▸ **To do**
Retype only the stretch of lines that starts with the line containing "Configurar e utilizar" and ends with the last line of the records, both included, exactly.

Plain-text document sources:
Start of Block

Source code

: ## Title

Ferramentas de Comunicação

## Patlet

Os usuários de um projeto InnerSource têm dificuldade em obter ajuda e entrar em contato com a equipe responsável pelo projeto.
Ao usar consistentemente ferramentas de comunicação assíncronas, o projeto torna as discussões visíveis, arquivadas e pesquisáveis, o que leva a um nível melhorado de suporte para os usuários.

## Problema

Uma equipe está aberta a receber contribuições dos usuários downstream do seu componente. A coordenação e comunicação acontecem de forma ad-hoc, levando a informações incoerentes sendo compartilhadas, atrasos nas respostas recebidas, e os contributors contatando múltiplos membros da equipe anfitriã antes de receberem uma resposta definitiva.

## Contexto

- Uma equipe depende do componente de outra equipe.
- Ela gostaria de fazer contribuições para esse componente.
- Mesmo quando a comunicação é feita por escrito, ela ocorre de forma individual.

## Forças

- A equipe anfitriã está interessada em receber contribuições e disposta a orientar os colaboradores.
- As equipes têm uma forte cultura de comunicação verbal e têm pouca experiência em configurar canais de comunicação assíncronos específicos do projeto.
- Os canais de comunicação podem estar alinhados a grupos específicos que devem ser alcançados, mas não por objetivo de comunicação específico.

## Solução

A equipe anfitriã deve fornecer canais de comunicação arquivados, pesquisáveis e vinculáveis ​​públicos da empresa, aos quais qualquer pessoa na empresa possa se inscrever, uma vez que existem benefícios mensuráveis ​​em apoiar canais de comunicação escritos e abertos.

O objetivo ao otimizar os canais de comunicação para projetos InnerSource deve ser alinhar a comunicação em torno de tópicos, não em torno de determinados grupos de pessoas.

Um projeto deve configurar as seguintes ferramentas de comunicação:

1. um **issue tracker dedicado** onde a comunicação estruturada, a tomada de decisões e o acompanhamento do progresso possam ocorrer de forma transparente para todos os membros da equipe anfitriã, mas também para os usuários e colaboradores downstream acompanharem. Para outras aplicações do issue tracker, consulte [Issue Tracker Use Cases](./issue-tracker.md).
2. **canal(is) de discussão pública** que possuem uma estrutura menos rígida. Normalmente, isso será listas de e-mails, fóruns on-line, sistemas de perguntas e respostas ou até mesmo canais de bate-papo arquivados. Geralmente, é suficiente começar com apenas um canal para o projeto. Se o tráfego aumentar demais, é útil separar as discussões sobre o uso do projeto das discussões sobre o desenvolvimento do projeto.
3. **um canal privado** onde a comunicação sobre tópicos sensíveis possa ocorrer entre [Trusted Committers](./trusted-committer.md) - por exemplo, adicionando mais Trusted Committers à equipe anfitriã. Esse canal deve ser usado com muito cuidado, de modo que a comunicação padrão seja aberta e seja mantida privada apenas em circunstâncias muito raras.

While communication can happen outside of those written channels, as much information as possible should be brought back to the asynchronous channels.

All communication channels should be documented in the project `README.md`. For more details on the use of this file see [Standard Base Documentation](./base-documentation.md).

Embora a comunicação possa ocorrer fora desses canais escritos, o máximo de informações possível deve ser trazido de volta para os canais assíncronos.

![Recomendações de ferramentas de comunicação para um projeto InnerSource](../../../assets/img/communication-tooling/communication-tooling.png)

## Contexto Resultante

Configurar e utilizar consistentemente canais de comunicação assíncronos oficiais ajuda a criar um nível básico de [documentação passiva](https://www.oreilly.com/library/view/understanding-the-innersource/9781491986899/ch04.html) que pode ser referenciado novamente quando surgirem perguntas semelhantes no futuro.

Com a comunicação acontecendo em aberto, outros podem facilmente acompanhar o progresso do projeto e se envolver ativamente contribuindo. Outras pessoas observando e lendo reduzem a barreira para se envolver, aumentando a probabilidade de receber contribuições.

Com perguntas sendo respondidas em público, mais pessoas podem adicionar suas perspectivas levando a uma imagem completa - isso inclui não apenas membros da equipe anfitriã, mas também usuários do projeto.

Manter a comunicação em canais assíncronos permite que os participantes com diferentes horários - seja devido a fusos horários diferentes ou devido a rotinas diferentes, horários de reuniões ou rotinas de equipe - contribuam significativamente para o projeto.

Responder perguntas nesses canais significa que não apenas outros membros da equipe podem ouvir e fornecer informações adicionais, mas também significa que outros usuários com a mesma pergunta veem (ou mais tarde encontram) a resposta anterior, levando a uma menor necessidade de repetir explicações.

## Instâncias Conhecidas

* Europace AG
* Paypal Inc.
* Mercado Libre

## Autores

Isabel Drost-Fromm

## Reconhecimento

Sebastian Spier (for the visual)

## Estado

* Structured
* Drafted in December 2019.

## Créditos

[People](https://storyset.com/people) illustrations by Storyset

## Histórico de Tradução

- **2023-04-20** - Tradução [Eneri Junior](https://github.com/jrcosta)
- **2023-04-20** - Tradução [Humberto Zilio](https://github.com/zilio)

End of Block

▸ **Output of the exercise**
Configurar e utilizar consistentemente canais de comunicação assíncronos oficiais ajuda a criar um nível básico de [documentação passiva](https://www.oreilly.com/library/view/understanding-the-innersource/9781491986899/ch04.html) que pode ser referenciado novamente quando surgirem perguntas semelhantes no futuro.

Com a comunicação acontecendo em aberto, outros podem facilmente acompanhar o progresso do projeto e se envolver ativamente contribuindo. Outras pessoas observando e lendo reduzem a barreira para se envolver, aumentando a probabilidade de receber contribuições.

Com perguntas sendo respondidas em público, mais pessoas podem adicionar suas perspectivas levando a uma imagem completa - isso inclui não apenas membros da equipe anfitriã, mas também usuários do projeto.

Manter a comunicação em canais assíncronos permite que os participantes com diferentes horários - seja devido a fusos horários diferentes ou devido a rotinas diferentes, horários de reuniões ou rotinas de equipe - contribuam significativamente para o projeto.

Responder perguntas nesses canais significa que não apenas outros membros da equipe podem ouvir e fornecer informações adicionais, mas também significa que outros usuários com a mesma pergunta veem (ou mais tarde encontram) a resposta anterior, levando a uma menor necessidade de repetir explicações.

## Instâncias Conhecidas

* Europace AG
* Paypal Inc.
* Mercado Libre

## Autores

Isabel Drost-Fromm

## Reconhecimento

Sebastian Spier (for the visual)

## Estado

* Structured
* Drafted in December 2019.

## Créditos

[People](https://storyset.com/people) illustrations by Storyset

## Histórico de Tradução

- **2023-04-20** - Tradução [Eneri Junior](https://github.com/jrcosta)
- **2023-04-20** - Tradução [Humberto Zilio](https://github.com/zilio)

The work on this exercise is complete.